Upcasting or Widening Reference Conversion
Now, having a reference of type Truck
, we can easily conclude that it's always compatible with a reference of type Vehicle
, because all Trucks are Vehicles. Therefore, we could upcast the reference, without using an explicit cast.
Truck t = new Truck();
Vehicle v = t;
It is also called a widening reference conversion, basically because as you go up in the type hierarchy, the type gets more general.

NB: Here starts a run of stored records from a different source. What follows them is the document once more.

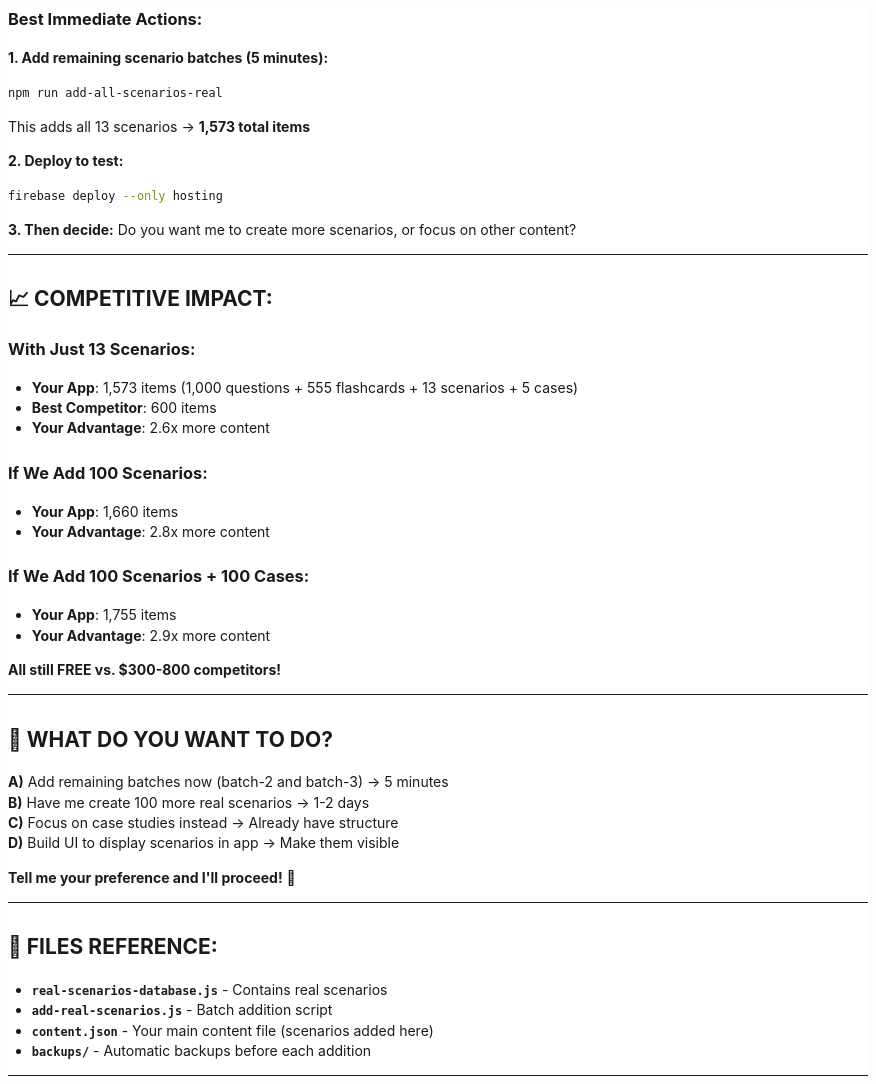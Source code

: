 ### **Best Immediate Actions:**

**1. Add remaining scenario batches (5 minutes):**
```bash
npm run add-all-scenarios-real
```
This adds all 13 scenarios → **1,573 total items**

**2. Deploy to test:**
```bash
firebase deploy --only hosting
```

**3. Then decide:** Do you want me to create more scenarios, or focus on other content?

---

## 📈 **COMPETITIVE IMPACT:**

### **With Just 13 Scenarios:**
- **Your App**: 1,573 items (1,000 questions + 555 flashcards + 13 scenarios + 5 cases)
- **Best Competitor**: 600 items
- **Your Advantage**: 2.6x more content

### **If We Add 100 Scenarios:**
- **Your App**: 1,660 items  
- **Your Advantage**: 2.8x more content

### **If We Add 100 Scenarios + 100 Cases:**
- **Your App**: 1,755 items
- **Your Advantage**: 2.9x more content

**All still FREE vs. $300-800 competitors!**

---

## 🎯 **WHAT DO YOU WANT TO DO?**

**A)** Add remaining batches now (batch-2 and batch-3) → 5 minutes  
**B)** Have me create 100 more real scenarios → 1-2 days  
**C)** Focus on case studies instead → Already have structure  
**D)** Build UI to display scenarios in app → Make them visible  

**Tell me your preference and I'll proceed!** 🚀

---

## 📁 **FILES REFERENCE:**

- **`real-scenarios-database.js`** - Contains real scenarios
- **`add-real-scenarios.js`** - Batch addition script
- **`content.json`** - Your main content file (scenarios added here)
- **`backups/`** - Automatic backups before each addition

---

You could use an explicit cast here if you wanted, but it would be unnecessary. We can see that the actual object being referenced by t
and v
is the same. It is, and will always be a Truck
.
Downcasting or Narrowing Reference Conversion
Now, having a reference of type Vechicle
we cannot "safely" conclude that it actually references a Truck
. After all it may also reference some other form of Vehicle. For instance
Vehicle v = new Sedan(); //a light vehicle
If you find the v
reference somewhere in your code without knowing to which specific object it is referencing, you cannot "safely" argument whether it points to a Truck
or to a Sedan
or any other kind of vehicle.
The compiler knows well that it cannot give any guarantees about the true nature of the object being referenced. But the programmer, by reading the code, may be sure of what s/he is doing. Like in the case above, you can clearly see that Vehicle v
is referencing a Sedan
.
In those cases, we can do a downcast. We call it that way because we are going down the type hierarchy. We also call this a narrowing reference conversion. We could say
Sedan s = (Sedan) v;
This always requires an explicit cast, because the compiler cannot be sure this is safe and that's why this is like asking the programmer, "are you sure of what you are doing?". If you lie to the compiler you will throw you a ClassCastException
at run time, when this code is executed.
Other Kinds of Subtyping Rules
There are other rules of subtyping in Java. For instance, there is also a concept called numeric promotion that automatically coerce numbers in expressions. Like in
double d = 5 + 6.0;
In this case an expression composed of two different types, integer and double, upcasts/coerces the integer to a double before evaluating the expression, resulting in a double value.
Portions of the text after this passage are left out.